## ACTIVITY
Write the data out again exactly and in full.

## Source texts of formatted documents
────────────────
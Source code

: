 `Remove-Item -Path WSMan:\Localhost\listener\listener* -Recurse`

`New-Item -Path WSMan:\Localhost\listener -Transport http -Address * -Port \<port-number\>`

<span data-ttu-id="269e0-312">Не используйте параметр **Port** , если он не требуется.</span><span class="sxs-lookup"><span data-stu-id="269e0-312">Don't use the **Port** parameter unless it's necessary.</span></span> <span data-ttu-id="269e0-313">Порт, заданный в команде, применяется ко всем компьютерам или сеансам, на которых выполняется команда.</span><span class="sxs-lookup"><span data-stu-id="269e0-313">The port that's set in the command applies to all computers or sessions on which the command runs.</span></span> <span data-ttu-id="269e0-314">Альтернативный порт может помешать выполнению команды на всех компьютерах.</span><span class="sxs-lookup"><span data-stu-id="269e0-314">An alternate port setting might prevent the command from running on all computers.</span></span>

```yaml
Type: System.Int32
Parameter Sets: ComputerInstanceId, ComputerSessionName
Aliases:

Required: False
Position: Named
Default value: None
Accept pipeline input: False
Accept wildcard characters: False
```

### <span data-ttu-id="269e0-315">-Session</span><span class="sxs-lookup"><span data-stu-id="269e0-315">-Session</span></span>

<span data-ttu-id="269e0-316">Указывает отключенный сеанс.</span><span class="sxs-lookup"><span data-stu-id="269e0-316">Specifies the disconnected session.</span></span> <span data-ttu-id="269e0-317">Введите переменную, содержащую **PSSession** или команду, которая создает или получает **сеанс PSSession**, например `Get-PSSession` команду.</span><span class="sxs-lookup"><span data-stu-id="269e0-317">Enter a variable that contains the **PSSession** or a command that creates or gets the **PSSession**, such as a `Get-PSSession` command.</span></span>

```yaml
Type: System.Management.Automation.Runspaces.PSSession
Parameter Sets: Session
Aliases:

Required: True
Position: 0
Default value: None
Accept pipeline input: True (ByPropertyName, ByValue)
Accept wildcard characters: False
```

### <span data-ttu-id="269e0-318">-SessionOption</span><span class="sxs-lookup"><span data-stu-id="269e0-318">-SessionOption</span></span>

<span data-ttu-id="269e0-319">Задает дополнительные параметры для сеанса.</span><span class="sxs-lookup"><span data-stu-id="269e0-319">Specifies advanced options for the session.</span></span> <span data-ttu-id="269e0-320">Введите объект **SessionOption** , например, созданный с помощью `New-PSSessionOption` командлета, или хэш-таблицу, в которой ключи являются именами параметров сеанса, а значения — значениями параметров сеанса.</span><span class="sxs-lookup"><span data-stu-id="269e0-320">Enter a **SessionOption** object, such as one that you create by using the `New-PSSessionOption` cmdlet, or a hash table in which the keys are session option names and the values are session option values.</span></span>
────────────────
## ANSWER TO THIS PROBLEM
Source code

: `Remove-Item -Path WSMan:\Localhost\listener\listener* -Recurse`

`New-Item -Path WSMan:\Localhost\listener -Transport http -Address * -Port \<port-number\>`

<span data-ttu-id="269e0-312">Не используйте параметр **Port** , если он не требуется.</span><span class="sxs-lookup"><span data-stu-id="269e0-312">Don't use the **Port** parameter unless it's necessary.</span></span> <span data-ttu-id="269e0-313">Порт, заданный в команде, применяется ко всем компьютерам или сеансам, на которых выполняется команда.</span><span class="sxs-lookup"><span data-stu-id="269e0-313">The port that's set in the command applies to all computers or sessions on which the command runs.</span></span> <span data-ttu-id="269e0-314">Альтернативный порт может помешать выполнению команды на всех компьютерах.</span><span class="sxs-lookup"><span data-stu-id="269e0-314">An alternate port setting might prevent the command from running on all computers.</span></span>

```yaml
Type: System.Int32
Parameter Sets: ComputerInstanceId, ComputerSessionName
Aliases:

Required: False
Position: Named
Default value: None
Accept pipeline input: False
Accept wildcard characters: False
```

### <span data-ttu-id="269e0-315">-Session</span><span class="sxs-lookup"><span data-stu-id="269e0-315">-Session</span></span>

<span data-ttu-id="269e0-316">Указывает отключенный сеанс.</span><span class="sxs-lookup"><span data-stu-id="269e0-316">Specifies the disconnected session.</span></span> <span data-ttu-id="269e0-317">Введите переменную, содержащую **PSSession** или команду, которая создает или получает **сеанс PSSession**, например `Get-PSSession` команду.</span><span class="sxs-lookup"><span data-stu-id="269e0-317">Enter a variable that contains the **PSSession** or a command that creates or gets the **PSSession**, such as a `Get-PSSession` command.</span></span>

```yaml
Type: System.Management.Automation.Runspaces.PSSession
Parameter Sets: Session
Aliases:

Required: True
Position: 0
Default value: None
Accept pipeline input: True (ByPropertyName, ByValue)
Accept wildcard characters: False
```

### <span data-ttu-id="269e0-318">-SessionOption</span><span class="sxs-lookup"><span data-stu-id="269e0-318">-SessionOption</span></span>

<span data-ttu-id="269e0-319">Задает дополнительные параметры для сеанса.</span><span class="sxs-lookup"><span data-stu-id="269e0-319">Specifies advanced options for the session.</span></span> <span data-ttu-id="269e0-320">Введите объект **SessionOption** , например, созданный с помощью `New-PSSessionOption` командлета, или хэш-таблицу, в которой ключи являются именами параметров сеанса, а значения — значениями параметров сеанса.</span><span class="sxs-lookup"><span data-stu-id="269e0-320">Enter a **SessionOption** object, such as one that you create by using the `New-PSSessionOption` cmdlet, or a hash table in which the keys are session option names and the values are session option values.</span></span>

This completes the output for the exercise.